Descartes, though I find his answer silly, deserves substantial accolades for asking the question "What can we be certain of?". Asking the question is usually the hard part.
Hume deserves the title of greatest epistemologist ever, for the first decent answering of the question. His answer, of course, is nothing. The fundamental line in Hume is that belief is EITHER about imaginary items (Math) or not certain.
Many many unsatisfactory responses followed.
And then Bayes asked a better question: How certain should I be of a given belief? And then he answered it. The math is simple.
So what does that lead us to...
It means that we can mathematically decide not only what beliefs to have (based on experience), but also how certain we should be of those beliefs. If we pretend rationality, then belief is no longer a question of preference, but rather of evidence + math. I believe what I want defines irrationality.

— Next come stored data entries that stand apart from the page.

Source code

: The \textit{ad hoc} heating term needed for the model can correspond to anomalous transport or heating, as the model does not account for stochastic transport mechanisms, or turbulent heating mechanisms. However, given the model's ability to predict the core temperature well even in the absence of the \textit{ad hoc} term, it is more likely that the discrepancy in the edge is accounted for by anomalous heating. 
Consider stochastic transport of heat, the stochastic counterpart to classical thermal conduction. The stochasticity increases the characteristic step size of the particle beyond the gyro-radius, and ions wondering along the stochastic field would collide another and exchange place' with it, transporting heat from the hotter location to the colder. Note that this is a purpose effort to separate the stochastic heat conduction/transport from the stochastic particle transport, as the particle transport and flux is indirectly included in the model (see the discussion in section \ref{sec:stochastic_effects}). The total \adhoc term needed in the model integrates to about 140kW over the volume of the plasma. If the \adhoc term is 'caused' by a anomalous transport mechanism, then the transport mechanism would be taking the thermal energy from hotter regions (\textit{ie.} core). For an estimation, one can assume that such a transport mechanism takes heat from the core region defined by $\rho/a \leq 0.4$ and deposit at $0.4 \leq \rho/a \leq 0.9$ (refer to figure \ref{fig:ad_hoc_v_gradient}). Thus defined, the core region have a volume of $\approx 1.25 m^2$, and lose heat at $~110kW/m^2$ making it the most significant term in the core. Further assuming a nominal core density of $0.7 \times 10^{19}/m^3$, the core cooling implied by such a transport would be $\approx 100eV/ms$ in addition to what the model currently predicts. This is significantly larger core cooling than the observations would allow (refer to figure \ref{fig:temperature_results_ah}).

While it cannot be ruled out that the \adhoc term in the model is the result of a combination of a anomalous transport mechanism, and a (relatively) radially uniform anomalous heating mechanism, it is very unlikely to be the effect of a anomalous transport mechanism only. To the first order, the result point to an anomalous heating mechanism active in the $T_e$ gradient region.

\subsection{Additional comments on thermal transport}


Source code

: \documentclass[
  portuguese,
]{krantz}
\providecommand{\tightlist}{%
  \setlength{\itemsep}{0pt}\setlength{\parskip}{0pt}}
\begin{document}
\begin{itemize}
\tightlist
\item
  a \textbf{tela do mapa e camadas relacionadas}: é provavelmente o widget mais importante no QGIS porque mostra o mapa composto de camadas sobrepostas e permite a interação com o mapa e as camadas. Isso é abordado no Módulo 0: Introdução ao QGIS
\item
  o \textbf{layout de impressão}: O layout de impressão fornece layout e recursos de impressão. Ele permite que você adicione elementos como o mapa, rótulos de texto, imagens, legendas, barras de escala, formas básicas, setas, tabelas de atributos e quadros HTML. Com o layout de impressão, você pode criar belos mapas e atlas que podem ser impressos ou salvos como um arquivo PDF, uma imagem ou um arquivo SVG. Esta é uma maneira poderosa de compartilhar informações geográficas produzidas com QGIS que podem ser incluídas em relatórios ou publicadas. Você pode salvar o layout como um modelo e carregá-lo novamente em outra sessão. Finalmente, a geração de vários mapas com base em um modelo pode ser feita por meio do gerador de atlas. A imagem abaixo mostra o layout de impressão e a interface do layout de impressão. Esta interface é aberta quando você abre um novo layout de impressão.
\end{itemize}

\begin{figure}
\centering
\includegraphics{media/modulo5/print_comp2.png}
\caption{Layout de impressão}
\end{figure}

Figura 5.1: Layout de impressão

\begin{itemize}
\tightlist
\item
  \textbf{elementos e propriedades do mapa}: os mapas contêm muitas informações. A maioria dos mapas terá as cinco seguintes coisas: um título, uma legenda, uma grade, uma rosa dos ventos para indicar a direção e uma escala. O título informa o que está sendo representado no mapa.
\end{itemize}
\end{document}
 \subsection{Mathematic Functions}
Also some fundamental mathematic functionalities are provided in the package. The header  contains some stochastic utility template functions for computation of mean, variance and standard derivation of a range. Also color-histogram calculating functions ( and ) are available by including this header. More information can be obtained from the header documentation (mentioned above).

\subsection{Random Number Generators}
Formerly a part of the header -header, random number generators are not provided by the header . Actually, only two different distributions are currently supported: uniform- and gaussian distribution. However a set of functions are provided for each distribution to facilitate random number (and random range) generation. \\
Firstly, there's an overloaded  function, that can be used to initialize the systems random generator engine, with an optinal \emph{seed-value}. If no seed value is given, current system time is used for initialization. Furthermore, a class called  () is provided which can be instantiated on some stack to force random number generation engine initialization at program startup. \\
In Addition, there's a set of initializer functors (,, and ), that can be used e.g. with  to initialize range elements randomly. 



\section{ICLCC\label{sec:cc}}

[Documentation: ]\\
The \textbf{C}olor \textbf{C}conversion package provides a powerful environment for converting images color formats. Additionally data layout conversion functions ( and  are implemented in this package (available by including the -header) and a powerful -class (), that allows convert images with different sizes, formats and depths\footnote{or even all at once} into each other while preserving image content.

There are other paths. One can believe as one wishes, without pretending that the beliefs are subject to reason. Reason is merely one epistemic foundation. And I'm not entirely convinced that it's the best one for most people most of the time. It's certainly the hardest. And for an awful lot of folks...it gives less good answers than social epistemology does 9 times out of 10.
One can trust another person...and accept their conclusions, as they are better than one's own. This, like general social epistemology, will give better results than reason for 50+% of the people.
One can not believe much of anything...and wear beliefs as clothes. Beliefs, fundamentally, are properly about getting what you want/need, not about truth. This is highly under-rated as a method.
If one chains oneself to rationality, one has no room to believe in those things one wants...but rather one is forced to conditional belief in many things. If one believes from some other option, those are highly adaptive strategies as well. One's beliefs, then, are constrained elsewhere.